Associate Professor | Anthropology
Faculty Associate | Climate Change Institute
Newsom works along Maine’s coastline to preserve important history from the Wabanaki Nations.
Bonnie Newsom’s life is fueled by a purpose both personal and professional: preserving and sharing the ancient stories from the Wabanaki Nations. Maine’s Indigenous coastal sites are facing the brunt of climate change with rising sea levels threatening to sweep away the ancient truths of these societies buried under the rock and sediment. Once it’s gone, it can never be recovered. And if it can’t be recovered, her aspirations to reshape the stories of Indigenous peoples––moving away from the Euro-centric narratives that dominate history books and reconnecting Wabanaki Nations with their ancestral heritage––becomes all the more challenging.
As a cultural archaeologist and citizen of the Penobscot Nation, she uses her research to empower Wabanaki Nations to make informed stewardship decisions about the land that has sustained generations of their ancestors.
“We hope to change not only public perception but also to reconnect Wabanaki people to our ancestral past through an Indigenous archaeology lens,” says Newsom. Using Indigenous languages and community voices the team reinterprets artifacts like stone tools, bone remnants, and ceramic pieces, highlighting a continuous Wabanaki Nations presence in the Acadia region.
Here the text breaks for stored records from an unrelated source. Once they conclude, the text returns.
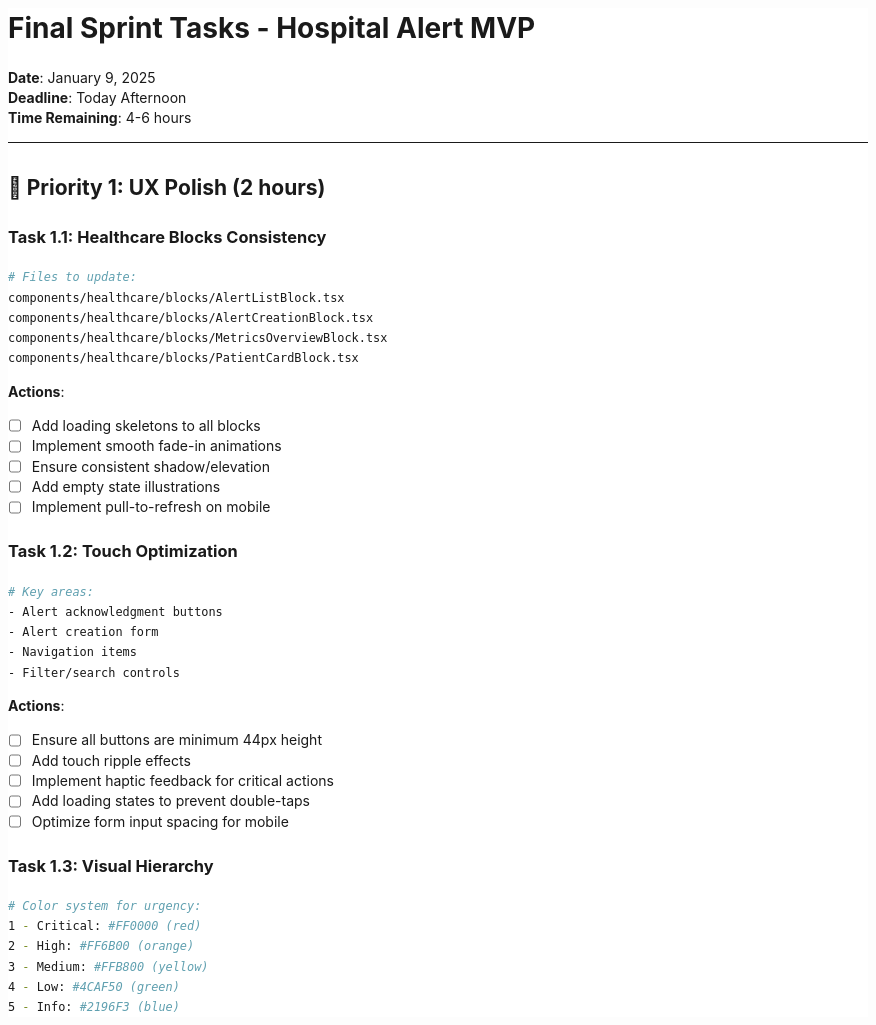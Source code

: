 # Final Sprint Tasks - Hospital Alert MVP
**Date**: January 9, 2025  
**Deadline**: Today Afternoon  
**Time Remaining**: 4-6 hours

---

## 🎯 Priority 1: UX Polish (2 hours)

### Task 1.1: Healthcare Blocks Consistency
```bash
# Files to update:
components/healthcare/blocks/AlertListBlock.tsx
components/healthcare/blocks/AlertCreationBlock.tsx
components/healthcare/blocks/MetricsOverviewBlock.tsx
components/healthcare/blocks/PatientCardBlock.tsx
```

**Actions**:
- [ ] Add loading skeletons to all blocks
- [ ] Implement smooth fade-in animations
- [ ] Ensure consistent shadow/elevation
- [ ] Add empty state illustrations
- [ ] Implement pull-to-refresh on mobile

### Task 1.2: Touch Optimization
```bash
# Key areas:
- Alert acknowledgment buttons
- Alert creation form
- Navigation items
- Filter/search controls
```

**Actions**:
- [ ] Ensure all buttons are minimum 44px height
- [ ] Add touch ripple effects
- [ ] Implement haptic feedback for critical actions
- [ ] Add loading states to prevent double-taps
- [ ] Optimize form input spacing for mobile

### Task 1.3: Visual Hierarchy
```bash
# Color system for urgency:
1 - Critical: #FF0000 (red)
2 - High: #FF6B00 (orange) 
3 - Medium: #FFB800 (yellow)
4 - Low: #4CAF50 (green)
5 - Info: #2196F3 (blue)
```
The National Park Service has enlisted Newsom and her students to develop strategies to protect these sites in Acadia. Integrating Indigenous knowledge with Western science, they hope to preserve these spaces in collaboration with the Houlton Band of Maliseet Indians, Mi’kmaq Nation, Penobscot Nation, and the Passamaquoddy Tribe.
Newsom’s work is critical and time-sensitive, but her resourcefulness and collaboration with fellow researchers and Wabanaki Nations is forging new paths to ensure their histories are told authentically and preserved for future generations.